━━━ PROVIDED DATA

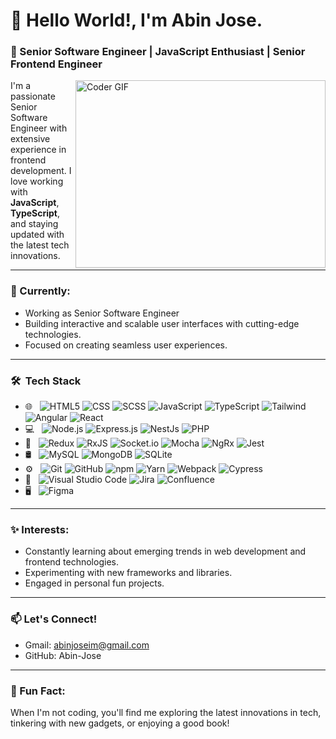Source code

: # 👋 Hello World!,     I'm Abin Jose.

### 🚀 Senior Software Engineer | JavaScript Enthusiast | Senior Frontend Engineer
<img align="right" src="https://media.giphy.com/media/SWoSkN6DxTszqIKEqv/giphy.gif" alt="Coder GIF" width="400" height="300">

I'm a passionate Senior Software Engineer with extensive experience in frontend development. I love working with **JavaScript**, **TypeScript**, and staying updated with the latest tech innovations.

---

### 💼 Currently:
- Working as Senior Software Engineer
- Building interactive and scalable user interfaces with cutting-edge technologies.
- Focused on creating seamless user experiences.

---

<h3> 🛠 &nbsp;Tech Stack</h3>

- 🌐 &nbsp;
  ![HTML5](https://img.shields.io/badge/-HTML5-333333?style=flat&logo=HTML5)
  ![CSS](https://img.shields.io/badge/-CSS-333333?style=flat&logo=CSS3&logoColor=1572B6)
  ![SCSS](https://img.shields.io/badge/-SCSS-333333?style=flat&logo=SASS&logoColor=1572B6)
  ![JavaScript](https://img.shields.io/badge/-JavaScript-333333?style=flat&logo=javascript)
  ![TypeScript](https://img.shields.io/badge/-TypeScript-333333?style=flat&logo=typescript)
  ![Tailwind](https://img.shields.io/badge/-Tailwind-333333?style=flat&logo=tailwindcss&logoColor=563D7C)
  ![Angular](https://img.shields.io/badge/-Angular-333333?style=flat&logo=angular)
  ![React](https://img.shields.io/badge/-React-333333?style=flat&logo=react)
- 💻 &nbsp;
  ![Node.js](https://img.shields.io/badge/-Node.js-333333?style=flat&logo=node.js)
  ![Express.js](https://img.shields.io/badge/-Express.js-333333?style=flat&logo=express)
  ![NestJs](https://img.shields.io/badge/-NestJs-333333?style=flat&logo=nestjs)
  ![PHP](https://img.shields.io/badge/-Php-333333?style=flat&logo=Php&logoColor=007396)
- 💊 &nbsp;
  ![Redux](https://img.shields.io/badge/-Redux-333333?style=flat&logo=redux)
  ![RxJS](https://img.shields.io/badge/-RxJS-333333?style=flat&logo=rxjs)
  ![Socket.io](https://img.shields.io/badge/-Socket.io-333333?style=flat&logo=socket.io)
  ![Mocha](https://img.shields.io/badge/-Mocha-333333?style=flat&logo=mocha)
  ![NgRx](https://img.shields.io/badge/-NgRx-333333?style=flat&logo=NgRx)
  ![Jest](https://img.shields.io/badge/-Jest-333333?style=flat&logo=jest)
- 🛢 &nbsp;
  ![MySQL](https://img.shields.io/badge/-MySQL-333333?style=flat&logo=mysql)
  ![MongoDB](https://img.shields.io/badge/-MongoDB-333333?style=flat&logo=mongodb)
  ![SQLite](https://img.shields.io/badge/-SQLite-333333?style=flat&logo=sqlite)
- ⚙️ &nbsp;
  ![Git](https://img.shields.io/badge/-Git-333333?style=flat&logo=git)
  ![GitHub](https://img.shields.io/badge/-GitHub-333333?style=flat&logo=github)
  ![npm](https://img.shields.io/badge/-npm-333333?style=flat&logo=npm)
  ![Yarn](https://img.shields.io/badge/-Yarn-333333?style=flat&logo=yarn)
  ![Webpack](https://img.shields.io/badge/-Webpack-333333?style=flat&logo=webpack)
  ![Cypress](https://img.shields.io/badge/-Cypress-333333?style=flat&logo=cypress)
- 🔧 &nbsp;
  ![Visual Studio Code](https://img.shields.io/badge/-Visual%20Studio%20Code-333333?style=flat&logo=visual-studio-code&logoColor=007ACC)
  ![Jira](https://img.shields.io/badge/-Jira-333333?style=flat&logo=jira)
  ![Confluence](https://img.shields.io/badge/-Confluence-333333?style=flat&logo=confluence&logoColor=2C2255)
- 🖥 &nbsp;
  ![Figma](https://img.shields.io/badge/-Figma-333333?style=flat&logo=figma)

---

### ✨ Interests:
- Constantly learning about emerging trends in web development and frontend technologies.
- Experimenting with new frameworks and libraries.
- Engaged in personal fun projects.

---

### 📫 Let's Connect!
- Gmail: abinjoseim@gmail.com
- GitHub: Abin-Jose

---

### 🌟 Fun Fact:
When I'm not coding, you'll find me exploring the latest innovations in tech, tinkering with new gadgets, or enjoying a good book!

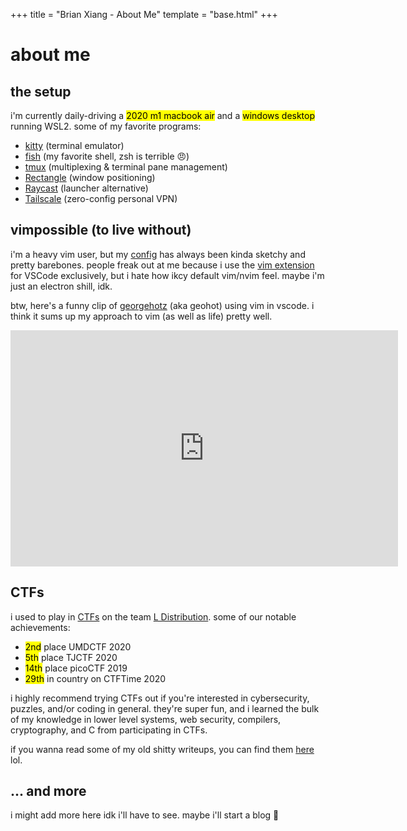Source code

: +++
title = "Brian Xiang - About Me"
template = "base.html"
+++

# about me

## the setup

i'm currently daily-driving a <mark>2020 m1 macbook air</mark> and a <mark>windows desktop</mark> running WSL2. some of my favorite programs:

- [kitty](https://sw.kovidgoyal.net/kitty/) (terminal emulator)
- [fish](https://fishshell.com/) (my favorite shell, zsh is terrible 😠)
- [tmux](https://github.com/tmux/tmux/) (multiplexing & terminal pane management)
- [Rectangle](https://rectangleapp.com/) (window positioning)
- [Raycast](https://www.raycast.com/) (launcher alternative)
- [Tailscale](https://tailscale.com/) (zero-config personal VPN)

## vimpossible (to live without)

i'm a heavy vim user, but my [config](https://github.com/cf12/dotfiles/blob/master/src/common/.vimrc) has always been kinda sketchy and pretty barebones. people freak out at me because i use the [vim extension](https://marketplace.visualstudio.com/items?itemName=vscodevim.vim) for VSCode exclusively, but i hate how ikcy default vim/nvim feel. maybe i'm just an electron shill, idk.

btw, here's a funny clip of [georgehotz](https://geohot.com/) (aka geohot) using vim in vscode. i think it sums up my approach to vim (as well as life) pretty well.

<iframe src="https://clips.twitch.tv/embed?clip=TardyFairGrouseEagleEye-bE9w2UC3sa45d6Pj&parent=localhost&parent=cf12.org" frameborder="0" allowfullscreen="true" scrolling="no" height="378" width="620"></iframe>

## CTFs

i used to play in [CTFs](https://ctf101.org/) on the team [L Distribution](https://ctftime.org/team/45894). some of our notable achievements:

- <mark>2nd</mark> place UMDCTF 2020
- <mark>5th</mark> place TJCTF 2020
- <mark>14th</mark> place picoCTF 2019
- <mark>29th</mark> in country on CTFTime 2020

i highly recommend trying CTFs out if you're interested in cybersecurity, puzzles, and/or coding in general. they're super fun, and i learned the bulk of my knowledge in lower level systems, web security, compilers, cryptography, and C from participating in CTFs.

if you wanna read some of my old shitty writeups, you can find them [here](https://github.com/cf12/ctf/) lol.

## ... and more

i might add more here idk i'll have to see. maybe i'll start a blog 👀

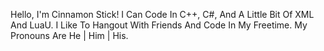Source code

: Hello, I'm Cinnamon Stick!
I Can Code In C++, C#, And A Little Bit Of XML And LuaU.
I Like To Hangout With Friends And Code In My Freetime.
My Pronouns Are He | Him | His.
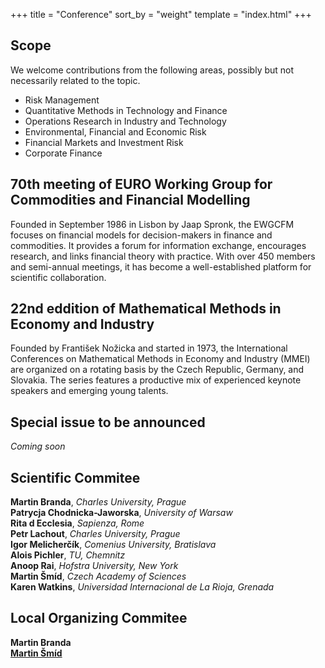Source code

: +++
title = "Conference"
sort_by = "weight"
template = "index.html"
+++

## Scope

We welcome contributions from the following areas, possibly but not necessarily related to the topic.

- Risk Management
- Quantitative Methods in Technology and Finance
- Operations Research in Industry and Technology
- Environmental, Financial and Economic Risk
- Financial Markets and Investment Risk
- Corporate Finance

## 70th meeting of EURO Working Group for Commodities and Financial Modelling 

Founded in September 1986 in Lisbon by Jaap Spronk, the EWGCFM focuses on financial models for decision-makers in finance and commodities. It provides a forum for information exchange, encourages research, and links financial theory with practice. With over 450 members and semi-annual meetings, it has become a well-established platform for scientific collaboration.

## 22nd eddition of Mathematical Methods in Economy and Industry

Founded by František Nožicka and started in 1973, the International Conferences on Mathematical Methods in Economy and Industry (MMEI) are organized on a rotating basis by the Czech Republic, Germany, and Slovakia. The series features a productive mix of experienced keynote speakers and emerging young talents.

## Special issue to be announced

_Coming soon_

## Scientific Commitee

**Martin Branda**, _Charles University, Prague_\
**Patrycja Chodnicka-Jaworska**, _University of Warsaw_\
**Rita d Ecclesia**, _Sapienza, Rome_\
**Petr Lachout**, _Charles University, Prague_\
**Igor Melicherčík**, _Comenius University, Bratislava_\
**Alois Pichler**, _TU, Chemnitz_\
**Anoop Rai**, _Hofstra University, New York_\
**Martin Šmíd**, _Czech Academy of Sciences_\
**Karen Watkins**, _Universidad Internacional de La Rioja, Grenada_


## Local Organizing Commitee

**Martin Branda**\
[**Martin Šmíd**](mailto:cyberklezmer@gmail.com)
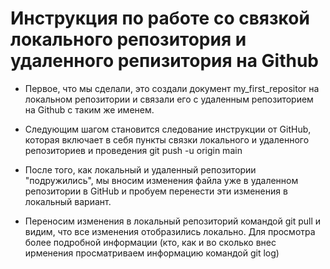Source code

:  # Инструкция по работе со связкой локального репозитория и удаленного репизитория на Github 

 * Первое, что мы сделали, это создали документ my_first_repositor на локальном репозитории и связали его с удаленным репозиторием на Github с таким же именем.

* Следующим шагом становится следование инструкции от GitHub, которая включает в себя пункты связки локального и удаленного репозиториев и проведения git push -u origin main

* После того, как локальный и удаленный репозитории "подружились", мы вносим изменения файла уже в удаленном репозитории в GitHub и пробуем перенести эти изменения в локальный вариант.

* Переносим изменения в локальный репозиторий командой git pull и видим, что все изменения отобразились локально. Для просмотра более подробной информации (кто, как и во сколько внес иpменения просматриваем информацию командой git log)
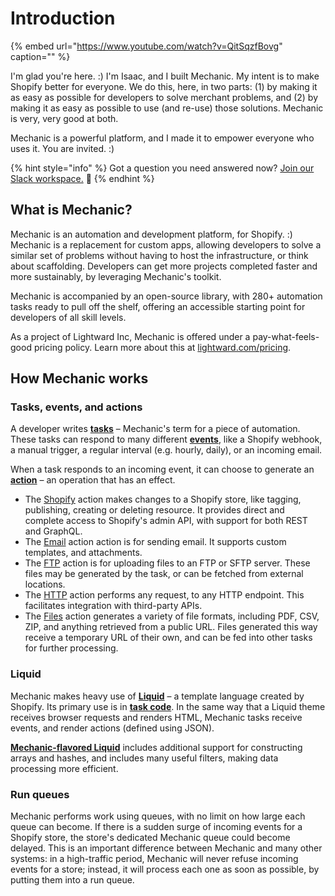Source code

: # Introduction

{% embed url="https://www.youtube.com/watch?v=QitSqzfBovg" caption="" %}

I'm glad you're here. :\) I'm Isaac, and I built Mechanic. My intent is to make Shopify better for everyone. We do this, here, in two parts: \(1\) by making it as easy as possible for developers to solve merchant problems, and \(2\) by making it as easy as possible to use \(and re-use\) those solutions. Mechanic is very, very good at both.

Mechanic is a powerful platform, and I made it to empower everyone who uses it. You are invited. :\)

{% hint style="info" %}
Got a question you need answered now? [Join our Slack workspace.](https://join.slack.com/t/usemechanic/shared_invite/zt-cq84nrs7-ggYbYTbf~CrCjTg8nmHP2A) 💬
{% endhint %}

## What is Mechanic?

Mechanic is an automation and development platform, for Shopify. :\) Mechanic is a replacement for custom apps, allowing developers to solve a similar set of problems without having to host the infrastructure, or think about scaffolding. Developers can get more projects completed faster and more sustainably, by leveraging Mechanic's toolkit.

Mechanic is accompanied by an open-source library, with 280+ automation tasks ready to pull off the shelf, offering an accessible starting point for developers of all skill levels.

As a project of Lightward Inc, Mechanic is offered under a pay-what-feels-good pricing policy. Learn more about this at [lightward.com/pricing](https://lightward.com/pricing).

## How Mechanic works

### Tasks, events, and actions

A developer writes [**tasks**](core-concepts/tasks/) – Mechanic's term for a piece of automation. These tasks can respond to many different [**events**](core-concepts/events/), like a Shopify webhook, a manual trigger, a regular interval \(e.g. hourly, daily\), or an incoming email.

When a task responds to an incoming event, it can choose to generate an [**action**](core-concepts/actions/) – an operation that has an effect.

* The [Shopify](core-concepts/events/event-topic-reference/shopify.md) action makes changes to a Shopify store, like tagging, publishing, creating or deleting resource. It provides direct and complete access to Shopify's admin API, with support for both REST and GraphQL.
* The [Email](core-concepts/actions/action-types/email.md) action action is for sending email. It supports custom templates, and attachments.
* The [FTP](core-concepts/actions/action-types/ftp.md) action is for uploading files to an FTP or SFTP server. These files may be generated by the task, or can be fetched from external locations.
* The [HTTP](core-concepts/actions/action-types/http.md) action performs any request, to any HTTP endpoint. This facilitates integration with third-party APIs.
* The [Files](core-concepts/actions/action-types/files.md) action generates a variety of file formats, including PDF, CSV, ZIP, and anything retrieved from a public URL. Files generated this way receive a temporary URL of their own, and can be fed into other tasks for further processing.

### Liquid

Mechanic makes heavy use of [**Liquid**](platform/liquid/basics/) – a template language created by Shopify. Its primary use is in [**task code**](core-concepts/tasks/code/). In the same way that a Liquid theme receives browser requests and renders HTML, Mechanic tasks receive events, and render actions \(defined using JSON\).

[**Mechanic-flavored Liquid**]() includes additional support for constructing arrays and hashes, and includes many useful filters, making data processing more efficient.

### Run queues

Mechanic performs work using queues, with no limit on how large each queue can become. If there is a sudden surge of incoming events for a Shopify store, the store's dedicated Mechanic queue could become delayed. This is an important difference between Mechanic and many other systems: in a high-traffic period, Mechanic will never refuse incoming events for a store; instead, it will process each one as soon as possible, by putting them into a run queue.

━━━━━━

# WORK REQUIRED
Which lines in the data above hold the string "creating"? Return each of them.

# WRITTEN SOLUTION
- Focused on creating seamless user experiences.
* The [Shopify](core-concepts/events/event-topic-reference/shopify.md) action makes changes to a Shopify store, like tagging, publishing, creating or deleting resource. It provides direct and complete access to Shopify's admin API, with support for both REST and GraphQL.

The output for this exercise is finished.